Intersectionality and Uneven Exposure


Feminist critiques of technology must remain deeply attuned to intersectionality, the ways in which systems of race, gender identity, sexuality, and class interact to produce differentiated vulnerabilities. While Tell Me What to Do surfaces the commodification of emotional pain, it stops short of fully grappling with how marginalised users, particularly trans and queer people, women of color, and those facing economic precarity, are disproportionately positioned as both consumers of and subjects within exploitative AI systems. In I Think I Want to Transition, Jamie’s expression of gender dysphoria is met with a superficially supportive but ultimately manipulative AI figure, Adam, who alternates between affirmation and subtle gaslighting. This dynamic illustrates how AI systems can appear empathetic while reinforcing normative, even coercive logics that discourage self-determination, especially for those already socially marginalised. For users like Jamie, the stakes of disclosure are higher: their data, doubts, and desires risk being extracted, pathologised, or redirected to reinforce dominant gender norms. In these cases, AI does not simply mirror structural inequities; it operationalises them, shaping users' perceptions of legitimacy, safety, and selfhood under the guise of care.


Toward Feminist AI Futures


The project concludes by calling for greater ethical accountability in the development of emotionally responsive AI. From a feminist standpoint, this requires more than transparency or informed consent; it demands a fundamental reorientation of values and agency. Rather than treating user data as a resource to be mined, systems must be designed around reciprocity, care ethics, and user autonomy. This includes:



  • Rejecting exploitative monetisation models that tie emotional support to invasive surveillance.

  • Centering participatory design, especially from marginalised communities, in the creation of AI companions.

  • Making algorithmic systems accountable and contestable — revealing how decisions are made and allowing users to challenge them.

  • Re-imagining care infrastructures beyond commodification — through open-source, public, or cooperative models.

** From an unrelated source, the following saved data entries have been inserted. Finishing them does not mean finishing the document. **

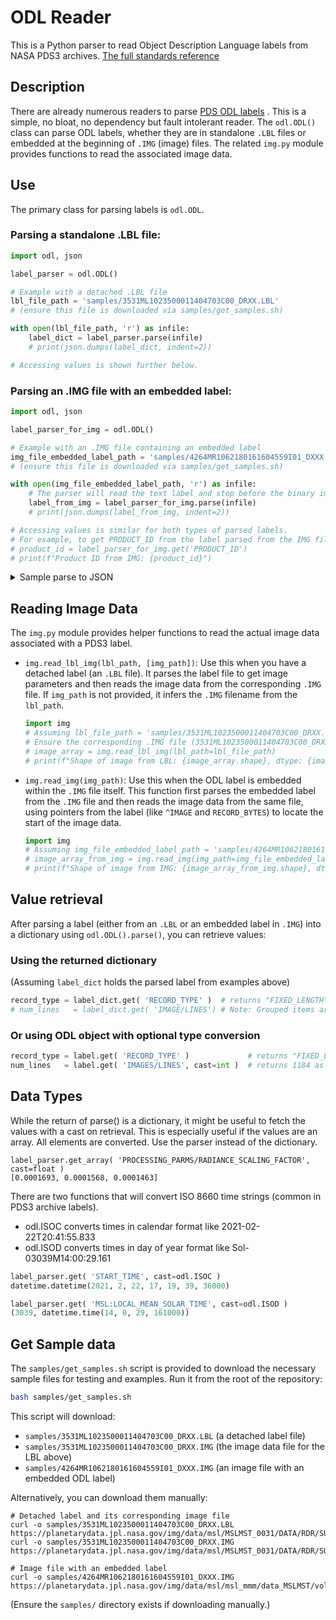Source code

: # ODL Reader

This is a Python parser to read Object Description Language labels from NASA PDS3 archives.
[The full standards reference][1]

## Description

There are already numerous readers to parse [PDS ODL labels][2] .
This is a simple, no bloat, no dependency but fault intolerant reader.
The `odl.ODL()` class can parse ODL labels, whether they are in standalone `.LBL` files or embedded at the beginning of `.IMG` (image) files. The related `img.py` module provides functions to read the associated image data.


## Use

The primary class for parsing labels is `odl.ODL`.

### Parsing a standalone .LBL file:
```python
import odl, json

label_parser = odl.ODL()

# Example with a detached .LBL file
lbl_file_path = 'samples/3531ML1023500011404703C00_DRXX.LBL'
# (ensure this file is downloaded via samples/get_samples.sh)

with open(lbl_file_path, 'r') as infile:
    label_dict = label_parser.parse(infile)
    # print(json.dumps(label_dict, indent=2))

# Accessing values is shown further below.
```

### Parsing an .IMG file with an embedded label:
```python
import odl, json

label_parser_for_img = odl.ODL()

# Example with an .IMG file containing an embedded label
img_file_embedded_label_path = 'samples/4264MR1062180161604559I01_DXXX.IMG'
# (ensure this file is downloaded via samples/get_samples.sh)

with open(img_file_embedded_label_path, 'r') as infile:
    # The parser will read the text label and stop before the binary image data
    label_from_img = label_parser_for_img.parse(infile)
    # print(json.dumps(label_from_img, indent=2))

# Accessing values is similar for both types of parsed labels.
# For example, to get PRODUCT_ID from the label parsed from the IMG file:
# product_id = label_parser_for_img.get('PRODUCT_ID')
# print(f"Product ID from IMG: {product_id}")
```

<details>
<summary>Sample parse to JSON</summary>

## ODL label
```
PDS_VERSION_ID                    = PDS3

/* FILE DATA ELEMENTS */

RECORD_TYPE                         = FIXED_LENGTH
RECORD_BYTES                        = 2656
FILE_RECORDS                        = 3563
LABEL_RECORDS                       = 11
/* Pointers to Data Objects */

^IMAGE = 12


/* Identification Data Elements */

MSL:ACTIVE_FLIGHT_STRING_ID         = "B"
DATA_SET_ID                         = "MSL-M-MASTCAM-4-RDR-IMG-V1.0"
DATA_SET_NAME                       = "MSL MARS MAST CAMERA 4 RDR IMAGE V1.0"
COMMAND_SEQUENCE_NUMBER             = 0
GEOMETRY_PROJECTION_TYPE            = RAW
IMAGE_ID                            = "3039ML0158730000507144C00"
IMAGE_TYPE                          = REGULAR
MSL:IMAGE_ACQUIRE_MODE              = IMAGE
INSTRUMENT_HOST_ID                  = MSL
INSTRUMENT_HOST_NAME                = "MARS SCIENCE LABORATORY"
INSTRUMENT_ID                       = MAST_LEFT
INSTRUMENT_NAME                     = "MAST CAMERA LEFT"
INSTRUMENT_SERIAL_NUMBER            = "3003"
FLIGHT_SOFTWARE_VERSION_ID          = "1105031458"
INSTRUMENT_TYPE                     = "IMAGING CAMERA"
INSTRUMENT_VERSION_ID               = FM
MSL:LOCAL_MEAN_SOLAR_TIME           = "Sol-03039M14:00:29.161"
LOCAL_TRUE_SOLAR_TIME               = "13:23:54"
MISSION_NAME                        = "MARS SCIENCE LABORATORY"
MISSION_PHASE_NAME                  = "EXTENDED SURFACE MISSION"
OBSERVATION_ID                      = "NULL"
PLANET_DAY_NUMBER                   = 3039
INSTITUTION_NAME                    = "MALIN SPACE SCIENCE SYSTEMS"
PRODUCT_CREATION_TIME               = 2021-02-22T20:41:55.833
PRODUCT_VERSION_ID                  = "V1.0"
PRODUCT_ID                          = "3039ML0158730000507144C00_DRXX"
SOURCE_PRODUCT_ID                   = "McamLImage_0667283696-56760-1"
MSL:INPUT_PRODUCT_ID                = "1"

...


/* IMAGE DATA ELEMENTS */

OBJECT                            = IMAGE
  INTERCHANGE_FORMAT              = BINARY
  LINES                           = 1184
  LINE_SAMPLES                    = 1328
  SAMPLE_TYPE                     = MSB_UNSIGNED_INTEGER
  SAMPLE_BITS                     = 16
  BANDS                           = 3
  BAND_STORAGE_TYPE               = BAND_SEQUENTIAL
  FIRST_LINE                      = 17
  FIRST_LINE_SAMPLE               = 161
  INVALID_CONSTANT                = "NULL"
  MINIMUM                         = "NULL"
  MAXIMUM                         = "NULL"
  MEAN                            = "NULL"
  MEDIAN                          = "NULL"
  STANDARD_DEVIATION              = "NULL"
  MISSING_CONSTANT                = "NULL"
  SAMPLE_BIT_MASK                 = 2#0000111111111111#
  SAMPLE_BIT_MODE_ID              = MMM_LUT0
  SAMPLE_BIT_METHOD               = "HARDWARE"
END_OBJECT                        = IMAGE

END
```

## JSON output
```json
{
  "PDS_VERSION_ID": "PDS3",
  "RECORD_TYPE": "FIXED_LENGTH",
  "RECORD_BYTES": "2656",
  "FILE_RECORDS": "3563",
  "LABEL_RECORDS": "11",
  "^IMAGE": "12",
  "MSL:ACTIVE_FLIGHT_STRING_ID": "\"B\"",
  "DATA_SET_ID": "\"MSL-M-MASTCAM-4-RDR-IMG-V1.0\"",
  "DATA_SET_NAME": "\"MSL MARS MAST CAMERA 4 RDR IMAGE V1.0\"",
  "COMMAND_SEQUENCE_NUMBER": "0",
  "GEOMETRY_PROJECTION_TYPE": "RAW",
  "IMAGE_ID": "\"3039ML0158730000507144C00\"",
  "IMAGE_TYPE": "REGULAR",
  "MSL:IMAGE_ACQUIRE_MODE": "IMAGE",
  "INSTRUMENT_HOST_ID": "MSL",
  "INSTRUMENT_HOST_NAME": "\"MARS SCIENCE LABORATORY\"",
  "INSTRUMENT_ID": "MAST_LEFT",
  "INSTRUMENT_NAME": "\"MAST CAMERA LEFT\"",
  "INSTRUMENT_SERIAL_NUMBER": "\"3003\"",
  "FLIGHT_SOFTWARE_VERSION_ID": "\"1105031458\"",
  "INSTRUMENT_TYPE": "\"IMAGING CAMERA\"",
  "INSTRUMENT_VERSION_ID": "FM",
  "MSL:LOCAL_MEAN_SOLAR_TIME": "\"Sol-03039M14:00:29.161\"",
  "LOCAL_TRUE_SOLAR_TIME": "\"13:23:54\"",
  "MISSION_NAME": "\"MARS SCIENCE LABORATORY\"",
  "MISSION_PHASE_NAME": "\"EXTENDED SURFACE MISSION\"",
  "OBSERVATION_ID": "\"NULL\"",
  "PLANET_DAY_NUMBER": "3039",
  "INSTITUTION_NAME": "\"MALIN SPACE SCIENCE SYSTEMS\"",
  "PRODUCT_CREATION_TIME": "2021-02-22T20:41:55.833",
  "PRODUCT_VERSION_ID": "\"V1.0\"",
  "PRODUCT_ID": "\"3039ML0158730000507144C00_DRXX\"",
  "SOURCE_PRODUCT_ID": "\"McamLImage_0667283696-56760-1\"",
  "MSL:INPUT_PRODUCT_ID": "\"1\"",


  "IMAGE/INTERCHANGE_FORMAT": "BINARY",
  "IMAGE/LINES": "1184",
  "IMAGE/LINE_SAMPLES": "1328",
  "IMAGE/SAMPLE_TYPE": "MSB_UNSIGNED_INTEGER",
  "IMAGE/SAMPLE_BITS": "16",
  "IMAGE/BANDS": "3",
  "IMAGE/BAND_STORAGE_TYPE": "BAND_SEQUENTIAL",
  "IMAGE/FIRST_LINE": "17",
  "IMAGE/FIRST_LINE_SAMPLE": "161",
  "IMAGE/INVALID_CONSTANT": "\"NULL\"",
  "IMAGE/MINIMUM": "\"NULL\"",
  "IMAGE/MAXIMUM": "\"NULL\"",
  "IMAGE/MEAN": "\"NULL\"",
  "IMAGE/MEDIAN": "\"NULL\"",
  "IMAGE/STANDARD_DEVIATION": "\"NULL\"",
  "IMAGE/MISSING_CONSTANT": "\"NULL\"",
  "IMAGE/SAMPLE_BIT_MASK": "2#0000111111111111#",
  "IMAGE/SAMPLE_BIT_MODE_ID": "MMM_LUT0",
  "IMAGE/SAMPLE_BIT_METHOD": "\"HARDWARE\""
}
```

</details>

## Reading Image Data

The `img.py` module provides helper functions to read the actual image data associated with a PDS3 label.

*   `img.read_lbl_img(lbl_path, [img_path])`: Use this when you have a detached label (an `.LBL` file). It parses the label file to get image parameters and then reads the image data from the corresponding `.IMG` file. If `img_path` is not provided, it infers the `.IMG` filename from the `lbl_path`.
    ```python
    import img
    # Assuming lbl_file_path = 'samples/3531ML1023500011404703C00_DRXX.LBL'
    # Ensure the corresponding .IMG file (3531ML1023500011404703C00_DRXX.IMG) is also in samples/
    # image_array = img.read_lbl_img(lbl_path=lbl_file_path)
    # print(f"Shape of image from LBL: {image_array.shape}, dtype: {image_array.dtype}")
    ```

*   `img.read_img(img_path)`: Use this when the ODL label is embedded within the `.IMG` file itself. This function first parses the embedded label from the `.IMG` file and then reads the image data from the same file, using pointers from the label (like `^IMAGE` and `RECORD_BYTES`) to locate the start of the image data.
    ```python
    import img
    # Assuming img_file_embedded_label_path = 'samples/4264MR1062180161604559I01_DXXX.IMG'
    # image_array_from_img = img.read_img(img_path=img_file_embedded_label_path)
    # print(f"Shape of image from IMG: {image_array_from_img.shape}, dtype: {image_array_from_img.dtype}")
    ```

## Value retrieval
After parsing a label (either from an `.LBL` or an embedded label in `.IMG`) into a dictionary using `odl.ODL().parse()`, you can retrieve values:

### Using the returned dictionary
(Assuming `label_dict` holds the parsed label from examples above)
```python
record_type = label_dict.get( 'RECORD_TYPE' )  # returns "FIXED_LENGTH"
# num_lines   = label_dict.get( 'IMAGE/LINES') # Note: Grouped items are like 'IMAGE/LINES'
```

### Or using ODL object with optional type conversion
```python
record_type = label.get( 'RECORD_TYPE' )             # returns "FIXED_LENGTH" 
num_lines   = label.get( 'IMAGES/LINES', cast=int )  # returns 1184 as an integer
```

## Data Types

While the return of parse() is a dictionary, it might be useful to fetch the values with a cast on retrieval.
This is especially useful if the values are an array.  All elements are converted.
Use the parser instead of the dictionary.
```
label_parser.get_array( 'PROCESSING_PARMS/RADIANCE_SCALING_FACTOR', cast=float )
[0.0001693, 0.0001568, 0.0001463]
```

There are two functions that will convert ISO 8660 time strings (common in PDS3 archive labels).  
* odl.ISOC converts times in calendar format like 2021-02-22T20:41:55.833
* odl.ISOD converts times in day of year format like Sol-03039M14:00:29.161

```python
label_parser.get( 'START_TIME', cast=odl.ISOC )
datetime.datetime(2021, 2, 22, 17, 19, 39, 36000)

label_parser.get( 'MSL:LOCAL_MEAN_SOLAR_TIME', cast=odl.ISOD )
(3039, datetime.time(14, 0, 29, 161000))
```

## Get Sample data

The `samples/get_samples.sh` script is provided to download the necessary sample files for testing and examples. Run it from the root of the repository:
```bash
bash samples/get_samples.sh
```
This script will download:
*   `samples/3531ML1023500011404703C00_DRXX.LBL` (a detached label file)
*   `samples/3531ML1023500011404703C00_DRXX.IMG` (the image data file for the LBL above)
*   `samples/4264MR1062180161604559I01_DXXX.IMG` (an image file with an embedded ODL label)

Alternatively, you can download them manually:
```
# Detached label and its corresponding image file
curl -o samples/3531ML1023500011404703C00_DRXX.LBL https://planetarydata.jpl.nasa.gov/img/data/msl/MSLMST_0031/DATA/RDR/SURFACE/3531/3531ML1023500011404703C00_DRXX.LBL
curl -o samples/3531ML1023500011404703C00_DRXX.IMG https://planetarydata.jpl.nasa.gov/img/data/msl/MSLMST_0031/DATA/RDR/SURFACE/3531/3531ML1023500011404703C00_DRXX.IMG

# Image file with an embedded label
curl -o samples/4264MR1062180161604559I01_DXXX.IMG https://planetarydata.jpl.nasa.gov/img/data/msl/msl_mmm/data_MSLMST/volume_0038_raw/SURFACE/4264/4264MR1062180161604559I01_DXXX.IMG
```
(Ensure the `samples/` directory exists if downloading manually.)


[1]: https://pds.nasa.gov/datastandards/pds3/standards/sr/StdRef_20090227_v3.8.pdf  
[2]: https://ode.rsl.wustl.edu/mars/pagehelp/Content/Introduction/Data_Standards.htm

Conclusion: Reframing the Question


“Tell me what to do” is more than a project. It is a question saturated with vulnerability, longing, and the desire for guidance. Yet as the installation reveals, when that question is posed to AI systems embedded in profit-driven architectures, the answer is not neutral. Instead, it is shaped by hidden incentives, asymmetrical power, and the long-standing reduction of care to commodity.

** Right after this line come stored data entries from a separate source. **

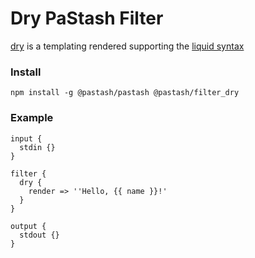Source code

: # Dry PaStash Filter


[dry](https://github.com/jonschlinkert/dry) is a templating rendered supporting the [liquid syntax](https://shopify.github.io/liquid/basics/introduction/)


### Install
```
npm install -g @pastash/pastash @pastash/filter_dry
```

### Example

```
input {
  stdin {}
}

filter {
  dry {
    render => ''Hello, {{ name }}!'
  }
}

output {
  stdout {}
}
```

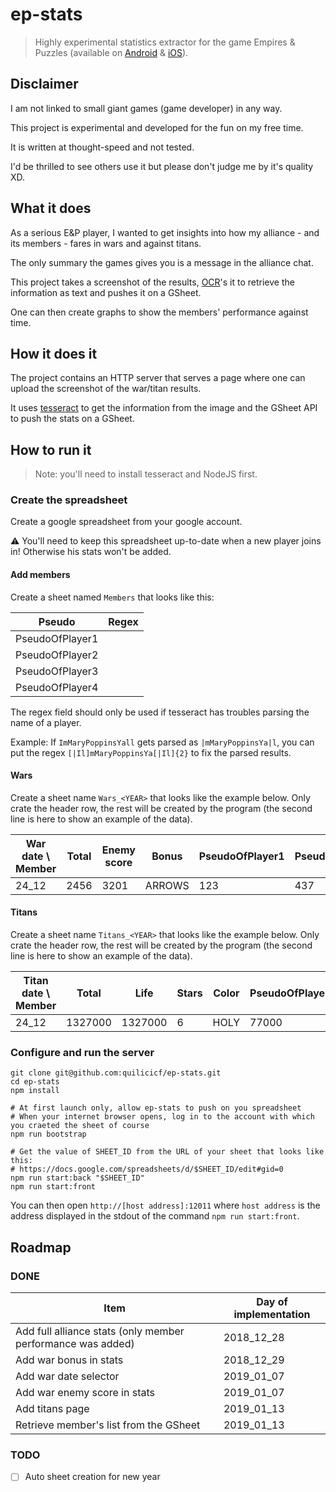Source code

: # ep-stats

> Highly experimental statistics extractor for the game Empires &amp; Puzzles (available on [Android](https://play.google.com/store/apps/details?id=com.smallgiantgames.empires) & [iOS](https://itunes.apple.com/app/id1117841866)).

## Disclaimer

I am not linked to small giant games (game developer) in any way.

This project is experimental and developed for the fun on my free time.

It is written at thought-speed and not tested.

I'd be thrilled to see others use it but please don't judge me by it's quality XD.

## What it does

As a serious E&P player, I wanted to get insights into how my alliance - and its members - fares in wars and against titans.

The only summary the games gives you is a message in the alliance chat.

This project takes a screenshot of the results, [OCR](https://en.wikipedia.org/wiki/Optical_character_recognition)'s it to retrieve the information as text and pushes it on a GSheet.

One can then create graphs to show the members' performance against time.

## How it does it

The project contains an HTTP server that serves a page where one can upload the screenshot of the war/titan results.

It uses [tesseract](https://github.com/tesseract-ocr/tesseract/wiki) to get the information from the image and the GSheet API to push the stats on a GSheet.

## How to run it

> Note: you'll need to install tesseract and NodeJS first.

### Create the spreadsheet

Create a google spreadsheet from your google account.

:warning: You'll need to keep this spreadsheet up-to-date when a new player joins in! Otherwise his stats won't be added.

#### Add members

Create a sheet named `Members` that looks like this:

|Pseudo|Regex|
|---|---|
|PseudoOfPlayer1||
|PseudoOfPlayer2||
|PseudoOfPlayer3||
|PseudoOfPlayer4||

The regex field should only be used if tesseract has troubles parsing the name of a player.

Example: If `ImMaryPoppinsYall` gets parsed as `|mMaryPoppinsYa|l`, you can put the regex `[|Il]mMaryPoppinsYa[|Il]{2}` to fix the parsed results.

#### Wars

Create a sheet name `Wars_<YEAR>` that looks like the example below. Only crate the header row, the rest will be created by the program (the second line is here to show an example of the data).

|War date \ Member|Total|Enemy score|Bonus|PseudoOfPlayer1|PseudoOfPlayer2|...|
|---|---|---|---|---|---|---|
|24_12|2456|3201|ARROWS|123|437|...|

#### Titans

Create a sheet name `Titans_<YEAR>` that looks like the example below. Only crate the header row, the rest will be created by the program (the second line is here to show an example of the data).

|Titan date \ Member|Total|Life|Stars|Color|PseudoOfPlayer1|PseudoOfPlayer2|...|
|---|---|---|---|---|---|---|---|
|24_12|1327000|1327000|6|HOLY|77000|144524|...|

### Configure and run the server

```shell
git clone git@github.com:quilicicf/ep-stats.git
cd ep-stats
npm install

# At first launch only, allow ep-stats to push on you spreadsheet
# When your internet browser opens, log in to the account with which you craeted the sheet of course
npm run bootstrap

# Get the value of SHEET_ID from the URL of your sheet that looks like this:
# https://docs.google.com/spreadsheets/d/$SHEET_ID/edit#gid=0
npm run start:back "$SHEET_ID"
npm run start:front
```

You can then open `http://[host address]:12011` where `host address` is the address displayed in the stdout of the command `npm run start:front`.

## Roadmap

### DONE

|Item|Day of implementation|
|---|---|
|Add full alliance stats (only member performance was added)|2018_12_28|
|Add war bonus in stats|2018_12_29|
|Add war date selector|2019_01_07|
|Add war enemy score in stats|2019_01_07|
|Add titans page|2019_01_13|
|Retrieve member's list from the GSheet|2019_01_13|

### TODO

- [ ] Auto sheet creation for new year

Feminist theory offers critical tools to unpack these dynamics and demand alternative futures. Rather than accept the logic of emotional extraction, we might imagine AI systems built not for perpetual engagement, but for relational accountability and non-exploitative intimacy. In doing so, we resist the quiet encroachment of objectification into our most private struggles, and insist that our need for care never be treated as a business opportunity.